Dice el Apóstol San Pablo en la Pimera Carta a los Corintios, que hemos empezado a escuchar en esta semana, que la predicación es una locura, es una necedad. No es entonces gran elogio el que hace hoy a los predicadores.
Como además esta Eucaristía se celebra pidiendo perdón de los pecados de los sacerdotes y almas consagradas, hoy veo que se me está tratando de pecador, loco y necio; sin embargo, sobre esa base, y el calor del día y el peso de la jornada, hay que predicar.
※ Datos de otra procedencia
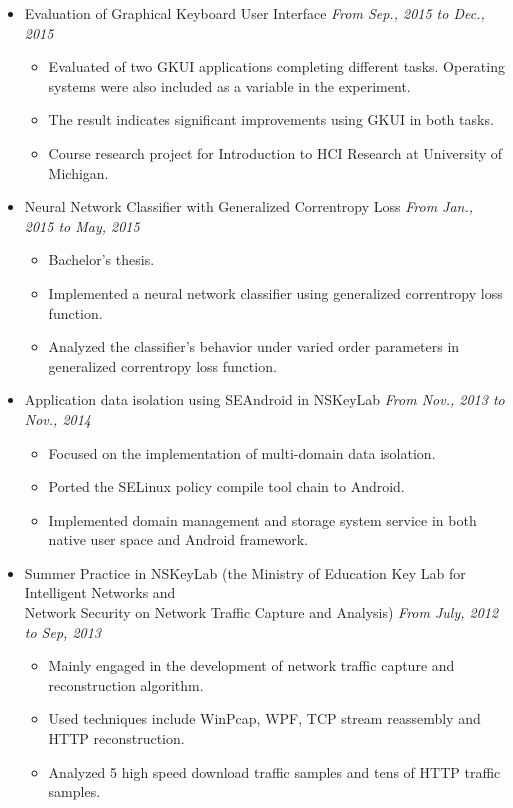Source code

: \documentclass[letterpaper,11pt]{article}
\newenvironment{extra}{}{}
\begin{document}
\begin{itemize}
\begin{extra}
    \item Evaluation of Graphical Keyboard User Interface \hfill \textit{From Sep., 2015 to Dec., 2015}
    \begin{itemize}
        \item Evaluated of two GKUI applications completing different tasks. Operating systems were also
included as a variable in the experiment.
        \item The result indicates significant improvements using GKUI in both tasks.
        \item Course research project for Introduction to HCI Research at University of Michigan.
    \end{itemize}
\end{extra}

    \item Neural Network Classifier with Generalized Correntropy Loss \hfill \textit{From Jan., 2015 to
May, 2015}
    \begin{itemize}
        \item Bachelor's thesis.
        \item Implemented a neural network classifier using generalized correntropy loss function.
        \item Analyzed the classifier's behavior under varied order parameters in generalized correntropy loss
function.
    \end{itemize}

\begin{extra}
    \item Application data isolation using SEAndroid in NSKeyLab \hfill \textit{From Nov., 2013 to Nov., 2014}
    \begin{itemize}
        \item Focused on the implementation of multi-domain data isolation.
        \item Ported the SELinux policy compile tool chain to Android.
        \item Implemented domain management and storage system service in both native user space and Android
framework.
    \end{itemize}
\end{extra}

\begin{extra}
    \item Summer Practice in NSKeyLab (the Ministry of Education Key Lab for Intelligent Networks and \\ Network
    Security on Network Traffic Capture and Analysis) \hfill \textit{From July, 2012 to Sep, 2013}
    \begin{itemize}
        \item Mainly engaged in the development of network traffic capture and reconstruction algorithm.
        \item Used techniques include WinPcap, WPF, TCP stream reassembly and HTTP reconstruction.
        \item Analyzed 5 high speed download traffic samples and tens of HTTP traffic samples.
    \end{itemize}
\end{extra}


\end{itemize}
\end{document}
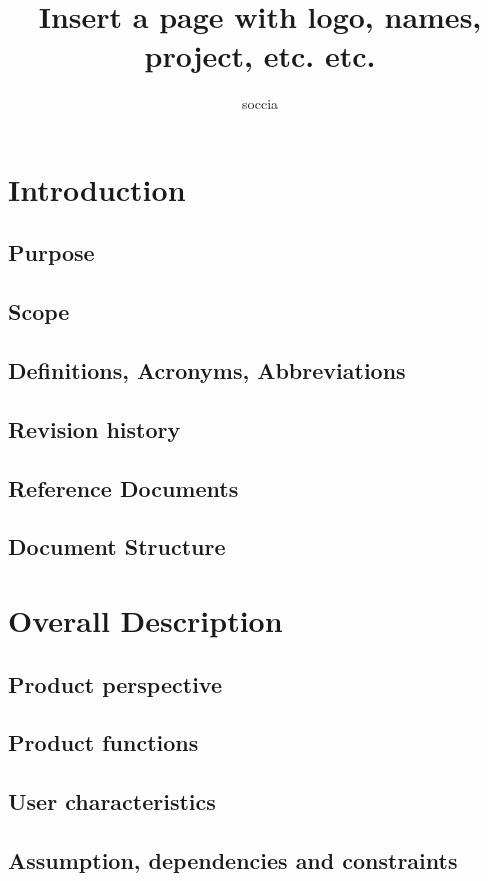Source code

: \documentclass[12pt,a4paper]{article}
\title{Insert a page with logo, names, project, etc. etc.}
\author{soccia}
\begin{document}
\maketitle

\newpage



\section{Introduction}\label{sec:intro}
\subsection{Purpose}
\subsection{Scope}
\subsection{Definitions, Acronyms, Abbreviations}
\subsection{Revision history}
\subsection{Reference Documents}
\subsection{Document Structure}
\section{Overall Description}
\subsection{Product perspective}
\subsection{Product functions}
\subsection{User characteristics}
\subsection{Assumption, dependencies and constraints}
\end{document}
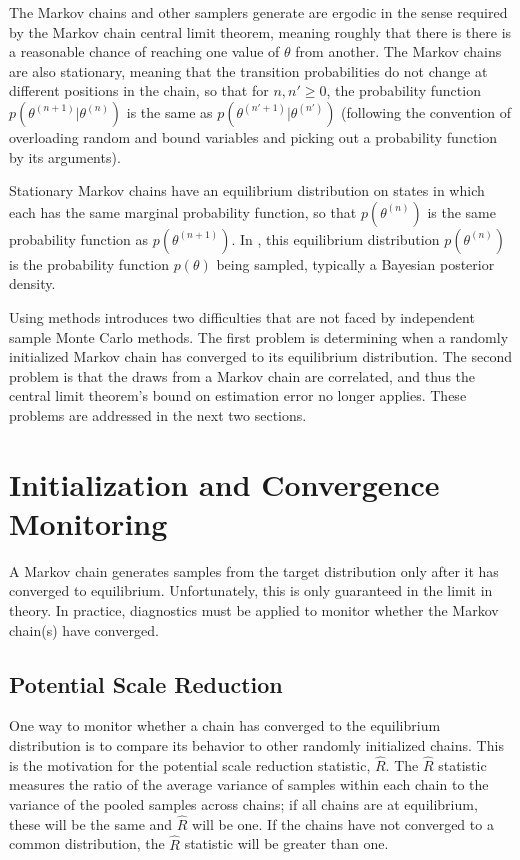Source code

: The Markov chains \Stan and other \MCMC samplers generate are ergodic
in the sense required by the Markov chain central limit theorem,
meaning roughly that there is there is a reasonable chance of reaching
one value of $\theta$ from another.  The Markov chains are also
stationary, meaning that the transition probabilities do not change at
different positions in the chain, so that for $n, n' \geq 0$, the
probability function $p(\theta^{(n+1)}|\theta^{(n)})$ is the same as
$p(\theta^{(n'+1)}|\theta^{(n')})$ (following the convention of
overloading random and bound variables and picking out a probability
function by its arguments).

Stationary Markov chains have an equilibrium distribution on states in
which each has the same marginal probability function, so that
$p(\theta^{(n)})$ is the same probability function as
$p(\theta^{(n+1)})$.  In \Stan, this equilibrium distribution
$p(\theta^{(n)})$ is the probability function $p(\theta)$ being
sampled, typically a Bayesian posterior density.

Using \MCMC methods introduces two difficulties that are not faced by
independent sample Monte Carlo methods.  The first problem is determining
when a randomly initialized Markov chain has converged to its
equilibrium distribution.  The second problem is that the draws from a
Markov chain are correlated, and thus the central limit theorem's
bound on estimation error no longer applies.  These problems are
addressed in the next two sections.


\section{Initialization and Convergence Monitoring}

A Markov chain generates samples from the target distribution only
after it has converged to equilibrium.  Unfortunately, this is only
guaranteed in the limit in theory.  In practice, diagnostics must be
applied to monitor whether the Markov chain(s) have converged.

\subsection{Potential Scale Reduction}

One way to monitor whether a chain has converged to the equilibrium
distribution is to compare its behavior to other randomly initialized
chains.  This is the motivation for the \cite{GelmanRubin:1992}
potential scale reduction statistic, $\hat{R}$.  The $\hat{R}$
statistic measures the ratio of the average variance of samples within
each chain to the variance of the pooled samples across chains; if all
chains are at equilibrium, these will be the same and $\hat{R}$ will
be one.  If the chains have not converged to a common distribution,
the $\hat{R}$ statistic will be greater than one.

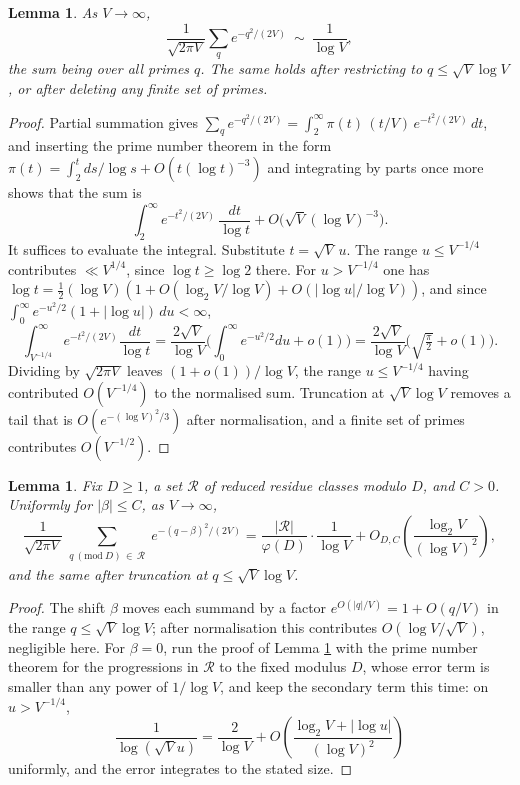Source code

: \documentclass[11pt,reqno]{amsart}
\theoremstyle{plain}
\newtheorem{lemma}[theorem]{Lemma}
\theoremstyle{definition}
\begin{document}
\begin{lemma}\label{lem:halfgauss}
As $V\to\infty$,
\[
\frac1{\sqrt{2\pi V}}\sum_{q}e^{-q^{2}/(2V)}\ \sim\ \frac1{\log V},
\]
the sum being over all primes $q$. The same holds after restricting to $q\le\sqrt V\log V$, or after deleting any finite set of primes.
\end{lemma}

\begin{proof}
Partial summation gives $\sum_qe^{-q^{2}/(2V)}=\int_2^\infty\pi(t)\,(t/V)\,e^{-t^{2}/(2V)}\,dt$, and inserting the prime number theorem in the form $\pi(t)=\int_2^tds/\log s+O(t(\log t)^{-3})$ and integrating by parts once more shows that the sum is
\[
\int_2^\infty e^{-t^{2}/(2V)}\,\frac{dt}{\log t}+O\big(\sqrt V(\log V)^{-3}\big).
\]
It suffices to evaluate the integral. Substitute $t=\sqrt V\,u$. The range $u\le V^{-1/4}$ contributes $\ll V^{1/4}$, since $\log t\ge\log2$ there. For $u>V^{-1/4}$ one has $\log t=\tfrac12(\log V)(1+O(\log_2V/\log V)+O(|\log u|/\log V))$, and since $\int_0^\infty e^{-u^{2}/2}(1+|\log u|)\,du<\infty$,
\[
\int_{V^{-1/4}}^{\infty}e^{-t^{2}/(2V)}\frac{dt}{\log t}
=\frac{2\sqrt V}{\log V}\Big(\int_0^\infty e^{-u^{2}/2}du+o(1)\Big)
=\frac{2\sqrt V}{\log V}\Big(\sqrt{\tfrac\pi2}+o(1)\Big).
\]
Dividing by $\sqrt{2\pi V}$ leaves $(1+o(1))/\log V$, the range $u\le V^{-1/4}$ having contributed $O(V^{-1/4})$ to the normalised sum. Truncation at $\sqrt V\log V$ removes a tail that is $O(e^{-(\log V)^{2}/3})$ after normalisation, and a finite set of primes contributes $O(V^{-1/2})$.
\end{proof}

\begin{lemma}\label{lem:halfgauss-ap}
Fix $D\ge1$, a set $\mathcal R$ of reduced residue classes modulo $D$, and $C>0$. Uniformly for $|\beta|\le C$, as $V\to\infty$,
\[
\frac1{\sqrt{2\pi V}}\sum_{\substack{q\ (\mathrm{mod}\ D)\,\in\,\mathcal R}}e^{-(q-\beta)^{2}/(2V)}
=\frac{|\mathcal R|}{\varphi(D)}\cdot\frac1{\log V}
+O_{D,C}\!\left(\frac{\log_2V}{(\log V)^{2}}\right),
\]
and the same after truncation at $q\le\sqrt V\log V$.
\end{lemma}

\begin{proof}
The shift $\beta$ moves each summand by a factor $e^{O(|q|/V)}=1+O(q/V)$ in the range $q\le\sqrt V\log V$; after normalisation this contributes $O(\log V/\sqrt V)$, negligible here. For $\beta=0$, run the proof of Lemma \ref{lem:halfgauss} with the prime number theorem for the progressions in $\mathcal R$ to the fixed modulus $D$, whose error term is smaller than any power of $1/\log V$, and keep the secondary term this time: on $u>V^{-1/4}$,
\[
\frac1{\log(\sqrt Vu)}=\frac2{\log V}+O\!\left(\frac{\log_2V+|\log u|}{(\log V)^{2}}\right)
\]
uniformly, and the error integrates to the stated size.
\end{proof}
\end{document}
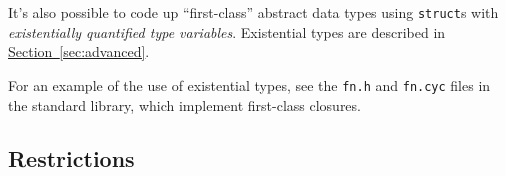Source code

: It's also possible to code up ``first-class'' abstract data types
using \texttt{struct}s with \emph{existentially quantified type
  variables}.  Existential types are described in
\hyperref[{sec:advanced}]{Section~\ref{sec:advanced}}.

For an example of the use of existential types, see the \texttt{fn.h}
and \texttt{fn.cyc} files in the standard library, which implement
first-class closures.

\subsection{Restrictions}

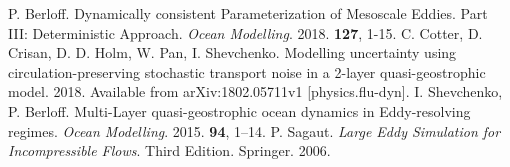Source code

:\documentclass[10pt]{article}
\begin{document}
\begin{thebibliography}{9}
	  P. Berloff. Dynamically consistent Parameterization of Mesoscale Eddies. Part III: Deterministic Approach. \textit{Ocean Modelling}. 2018. \textbf{127}, 1-15.
	 C. Cotter, D. Crisan, D. D. Holm, W. Pan, I. Shevchenko. Modelling uncertainty using circulation-preserving stochastic transport noise in a 2-layer quasi-geostrophic model. 2018. Available from arXiv:1802.05711v1 [physics.flu-dyn].
	 I. Shevchenko, P. Berloff. Multi-Layer quasi-geostrophic ocean dynamics in Eddy-resolving regimes. \textit{Ocean Modelling}. 2015. \textbf{94}, 1–14.
	 P. Sagaut. \textit{Large Eddy Simulation for Incompressible Flows}. Third Edition. Springer. 2006. 
\end{thebibliography}
\end{document}
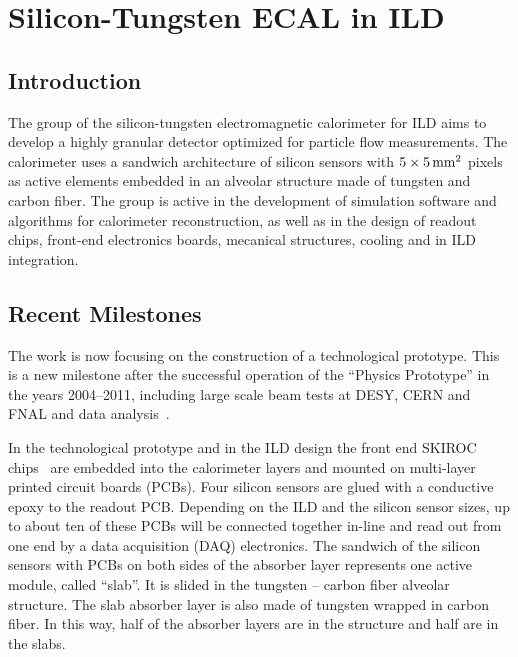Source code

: \section{Silicon-Tungsten ECAL in ILD}

\subsection{Introduction}
The group of the silicon-tungsten electromagnetic calorimeter for ILD aims to develop a highly
granular detector optimized for particle flow measurements. The calorimeter uses a
sandwich architecture of silicon sensors with $\unit[5\times5]{mm^2}$ pixels as active elements embedded in an
alveolar structure made of tungsten and carbon fiber. The group is active in the development of
simulation software and algorithms for calorimeter reconstruction, as well as in the design of readout
chips, front-end electronics boards, mecanical structures, cooling and in ILD
integration.

\subsection{Recent Milestones}
The work is now focusing on the construction of a technological prototype. This
is a new milestone after the successful operation of the ``Physics Prototype'' in the
years 2004--2011, including large scale beam tests at DESY, CERN and FNAL and data
analysis~\cite{1748-0221-3-08-P08001,2009JPhCS.160a2065B,2010JInst...5T5007A,Adloff201197,1748-0221-6-07-P07005}.

In the technological prototype and in the ILD design the front end SKIROC
chips~\cite{1748-0221-6-12-C12040,Amjad201578} are embedded into the calorimeter layers and mounted on
multi-layer printed circuit boards (PCBs). Four silicon sensors are glued with
a conductive epoxy to the readout PCB. Depending on the ILD and the silicon
sensor sizes, up to about ten of these PCBs will be connected together in-line
and read out from one end by a data acquisition (DAQ) electronics. The sandwich
of the silicon sensors with PCBs on both sides of the absorber layer
represents one active module, called ``slab''. It is slided in the tungsten --
carbon fiber alveolar structure. The slab absorber layer is also made of
tungsten wrapped in carbon fiber. In this way, half of the absorber layers are
in the structure and half are in the slabs.

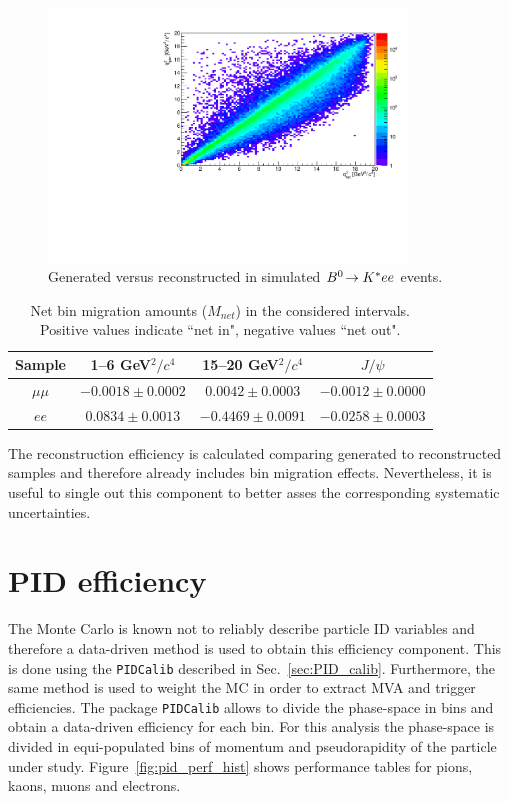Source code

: \begin{figure}[h!]
\centering
\includegraphics[width=0.85\textwidth]{RKst/figs/bin_mig.pdf}
\caption{Generated versus reconstructed \qsq in simulated ${{B}^0}\!\rightarrow {\ensuremath{{K}^*}} ee$ events.}
\label{fig:ee_bin_mig}
\end{figure}

\begin{table}[bh]
\centering
\caption{Net bin migration amounts ($M_{net}$) in the considered \qsq intervals.
Positive values indicate ``net in", negative values ``net out".}
\begin{tabular}{|c|c|c|c|}
\hline
 Sample 			& 1--6 GeV$^2/c^4$ 				& 15--20 GeV$^2/c^4$ 				& $J/\psi$  \\ \hline
$\mu\mu$ 	& $ -0.0018  \pm  0.0002 $ & $ 0.0042  \pm  0.0003 $ & $ -0.0012  \pm  0.0000 $ \\
$ee$ 	& $ 0.0834  \pm  0.0013 $ & $ -0.4469  \pm  0.0091 $ & $ -0.0258  \pm  0.0003 $ \\
\hline 
 \end{tabular}
 \label{tab:bin_mig}
\end{table}

The reconstruction efficiency is calculated comparing generated to reconstructed samples
and therefore already includes bin migration effects. Nevertheless, it is useful to single
out this component to better asses the corresponding systematic uncertainties.



\section{PID efficiency}
\label{sec:RKst_pid_eff}

The Monte Carlo is known not to reliably describe particle ID variables
and therefore a data-driven method is used to obtain this efficiency component.
This is done using the \verb!PIDCalib! described in Sec.~\ref{sec:PID_calib}.
Furthermore, the same method is used to weight the MC in order to extract MVA
and trigger efficiencies.
The package \verb!PIDCalib!  allows to divide the phase-space in bins and obtain a data-driven
efficiency for each bin. For this analysis the phase-space is divided in equi-populated bins of momentum
and pseudorapidity of the particle under study. Figure~\ref{fig:pid_perf_hist} shows performance
tables for pions, kaons, muons and electrons.

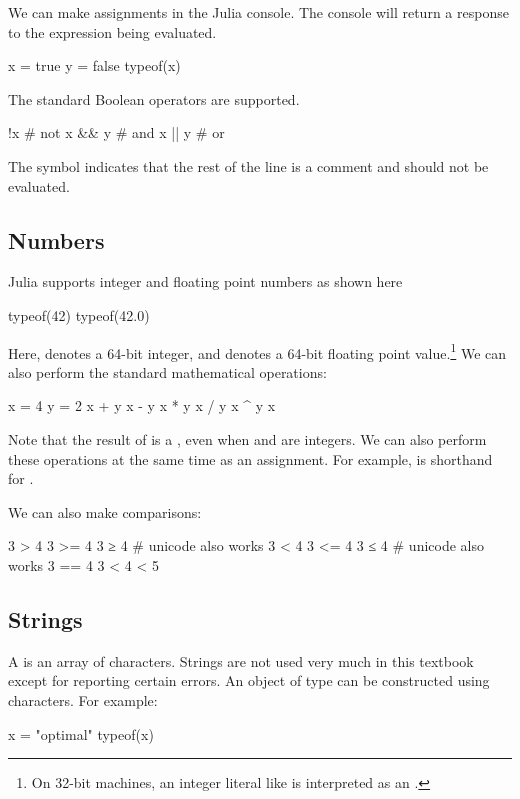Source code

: We can make assignments in the Julia console. The console will return a response to the expression being evaluated.
\begin{juliaconsole}
x = true
y = false
typeof(x)
\end{juliaconsole}

The standard Boolean operators are supported.
\begin{juliaconsole}
!x     # not
x && y # and
x || y # or
\end{juliaconsole}
The \jlv{#} symbol indicates that the rest of the line is a comment and should not be evaluated.

\subsection{Numbers}

Julia supports integer and floating point numbers as shown here
\begin{juliaconsole}
typeof(42)
typeof(42.0)
\end{juliaconsole}
Here,  denotes a 64-bit integer, and  denotes a 64-bit floating point value.\footnote{On 32-bit machines, an integer literal like  is interpreted as an .} We can also perform the standard mathematical operations:
\begin{juliaconsole}
x = 4
y = 2
x + y
x - y
x * y
x / y
x ^ y
x %
\end{juliaconsole}

Note that the result of  is a , even when  and  are integers.
We can also perform these operations at the same time as an assignment. For example,  is shorthand for .

We can also make comparisons:
\begin{juliaconsole}
3 > 4
3 >= 4
3 ≥ 4   # unicode also works
3 < 4
3 <= 4
3 ≤ 4   # unicode also works
3 == 4
3 < 4 < 5
\end{juliaconsole}

\subsection{Strings}

A  is an array of characters. Strings are not used very much in this textbook except for reporting certain errors. An object of type  can be constructed using  characters. For example:
\begin{juliaconsole}
x = "optimal"
typeof(x)
\end{juliaconsole}

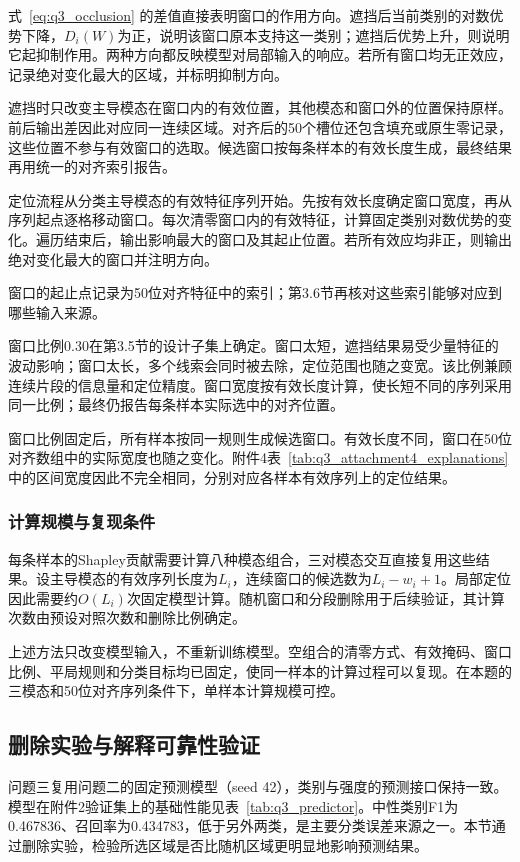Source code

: 式~\eqref{eq:q3_occlusion} 的差值直接表明窗口的作用方向。遮挡后当前类别的对数优势下降，$D_i(W)$为正，说明该窗口原本支持这一类别；遮挡后优势上升，则说明它起抑制作用。两种方向都反映模型对局部输入的响应。若所有窗口均无正效应，记录绝对变化最大的区域，并标明抑制方向。

遮挡时只改变主导模态在窗口内的有效位置，其他模态和窗口外的位置保持原样。前后输出差因此对应同一连续区域。对齐后的50个槽位还包含填充或原生零记录，这些位置不参与有效窗口的选取。候选窗口按每条样本的有效长度生成，最终结果再用统一的对齐索引报告。

定位流程从分类主导模态的有效特征序列开始。先按有效长度确定窗口宽度，再从序列起点逐格移动窗口。每次清零窗口内的有效特征，计算固定类别对数优势的变化。遍历结束后，输出影响最大的窗口及其起止位置。若所有效应均非正，则输出绝对变化最大的窗口并注明方向。

窗口的起止点记录为50位对齐特征中的索引；第3.6节再核对这些索引能够对应到哪些输入来源。

窗口比例0.30在第3.5节的设计子集上确定。窗口太短，遮挡结果易受少量特征的波动影响；窗口太长，多个线索会同时被去除，定位范围也随之变宽。该比例兼顾连续片段的信息量和定位精度。窗口宽度按有效长度计算，使长短不同的序列采用同一比例；最终仍报告每条样本实际选中的对齐位置。

窗口比例固定后，所有样本按同一规则生成候选窗口。有效长度不同，窗口在50位对齐数组中的实际宽度也随之变化。附件4表~\ref{tab:q3_attachment4_explanations} 中的区间宽度因此不完全相同，分别对应各样本有效序列上的定位结果。

\subsubsection{计算规模与复现条件}
每条样本的Shapley贡献需要计算八种模态组合，三对模态交互直接复用这些结果。设主导模态的有效序列长度为$L_i$，连续窗口的候选数为$L_i-w_i+1$。局部定位因此需要约$O(L_i)$次固定模型计算。随机窗口和分段删除用于后续验证，其计算次数由预设对照次数和删除比例确定。

上述方法只改变模型输入，不重新训练模型。空组合的清零方式、有效掩码、窗口比例、平局规则和分类目标均已固定，使同一样本的计算过程可以复现。在本题的三模态和50位对齐序列条件下，单样本计算规模可控。

\subsection{删除实验与解释可靠性验证}\label{subsec:q3_faithfulness}
问题三复用问题二的固定预测模型（seed 42），类别与强度的预测接口保持一致。模型在附件2验证集上的基础性能见表~\ref{tab:q3_predictor}。中性类别F1为0.467836、召回率为0.434783，低于另外两类，是主要分类误差来源之一。本节通过删除实验，检验所选区域是否比随机区域更明显地影响预测结果。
Y con la ayuda de Dios vamos a hacerlo. Porque hay que predicar aunque sea una locura; hay que predicar aunque uno sienta que las doncellas se duermen; hay que predicar aunque esté avanzada ya la noche; hay que predicar aunque no venga el Esposo; hay que predicar así no aparezcan los sabios, ni lleguen tampoco los signos.
Lo dijo el Apóstol San Pablo, lo repitió su santidad Pablo VI,y hoy tengo que decirlo yo: "Ay de mi si no evangelizare". Por encima de nuestros pecados, por encima de nuestras necedades, hay que predicar.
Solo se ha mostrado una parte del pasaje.